TASK STATEMENT
Among the entries that follow, how many lines contain the word "approx"? Give the number alone.

*** Opening of RECORDS FOR THIS TASK ***

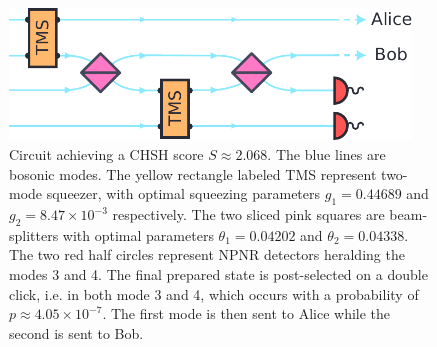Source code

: \begin{figure}[ht]
	\begin{center}
		\includegraphics[width=0.95\textwidth]{chapters/deviceindependent/img/homodyne.pdf}
	\end{center}
	\caption{Circuit achieving a CHSH score $S\approx 2.068$. 
		The blue lines are bosonic modes. 
		The yellow rectangle labeled TMS represent two-mode squeezer, with optimal squeezing parameters $g_1=0.44689$ and $g_2=8.47\times 10^{-3}$ respectively. 
		The two sliced pink squares are beam-splitters with optimal parameters $\theta_1 = 0.04202$ and $\theta_2 = 0.04338$. 
		The two red half circles represent NPNR detectors heralding the modes 3 and 4. 
		The final prepared state is post-selected on a double click, i.e. in both mode 3 and 4, which occurs with a probability of $p\approx 4.05\times10^{-7}$. 
	The first mode is then sent to Alice while the second is sent to Bob.}
	\label{fig:homodyne}
\end{figure}



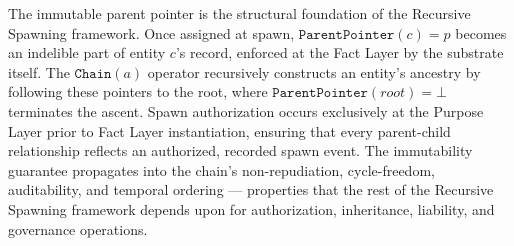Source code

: The immutable parent pointer is the structural foundation of the Recursive Spawning framework. Once assigned at spawn, $\texttt{ParentPointer}(c) = p$ becomes an indelible part of entity $c$'s record, enforced at the Fact Layer by the substrate itself. The $\texttt{Chain}(a)$ operator recursively constructs an entity's ancestry by following these pointers to the root, where $\texttt{ParentPointer}(root) = \bot$ terminates the ascent. Spawn authorization occurs exclusively at the Purpose Layer prior to Fact Layer instantiation, ensuring that every parent-child relationship reflects an authorized, recorded spawn event. The immutability guarantee propagates into the chain's non-repudiation, cycle-freedom, auditability, and temporal ordering — properties that the rest of the Recursive Spawning framework depends upon for authorization, inheritance, liability, and governance operations.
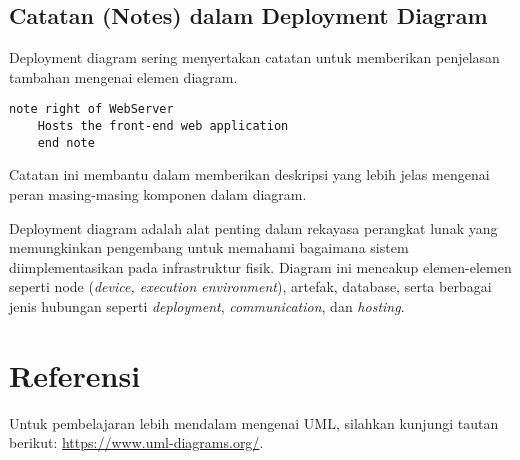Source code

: \subsection{Catatan (Notes) dalam Deployment Diagram}
Deployment diagram sering menyertakan catatan untuk memberikan penjelasan tambahan mengenai elemen diagram.

\begin{lstlisting}[language=puml,caption={Contoh Catatan dalam Deployment Diagram}]
	note right of WebServer
	Hosts the front-end web application
	end note
\end{lstlisting}

Catatan ini membantu dalam memberikan deskripsi yang lebih jelas mengenai peran masing-masing komponen dalam diagram.

Deployment diagram adalah alat penting dalam rekayasa perangkat lunak yang memungkinkan pengembang untuk memahami bagaimana sistem diimplementasikan pada infrastruktur fisik. Diagram ini mencakup elemen-elemen seperti node (\textit{device, execution environment}), artefak, database, serta berbagai jenis hubungan seperti \textit{deployment}, \textit{communication}, dan \textit{hosting}. 

\section{Referensi}
Untuk pembelajaran lebih mendalam mengenai UML, silahkan kunjungi tautan berikut: \url{https://www.uml-diagrams.org/}.


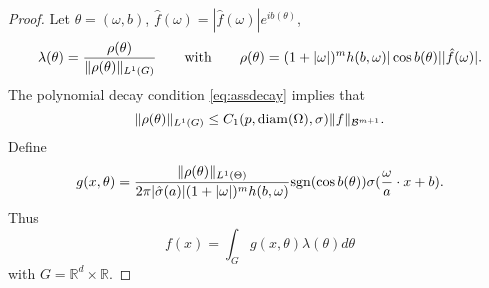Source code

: \begin{proof}
Let $\theta=(\omega, b)$, $\hat f(\omega)=|\hat f(\omega)| e^{ib(\theta)}$,
\begin{equation}
\lambda(\theta) = {\rho(\theta)\over \|\rho(\theta)\|_{L^1(G)}} \qquad \text{with}\qquad \rho(\theta) = (1+|\omega|)^mh(b,\omega)|\cos b(\theta)| |\hat f(\omega)|.
\end{equation}
The polynomial decay condition \eqref{eq:assdecay} implies that
\begin{equation}\label{eq:rhostratify}
\|\rho(\theta)\|_{L^1(G)}\le  C_1(p, {\rm diam}(\Omega), \sigma)\|f\|_{\mathcal{B}^{m+1}}.
\end{equation}
Define
\begin{equation}
g(x,\theta) = {\|\rho(\theta)\|_{L^1(\Theta)}\over 2\pi |\hat \sigma (a)|(1+|\omega|)^{m}h(b,\omega)} {\rm sgn} (\cos b(\theta))\sigma ({\omega\over a}\cdot x+b).
\end{equation}
Thus
\begin{equation}
f(x)=\int_G g(x,\theta)\lambda(\theta)d\theta
\end{equation}
with $G=\mathbb{R}^d\times \mathbb{R}$. 


\end{proof}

*** Close of RECORDS FOR THIS TASK ***

ANSWER TO THE PROBLEM
2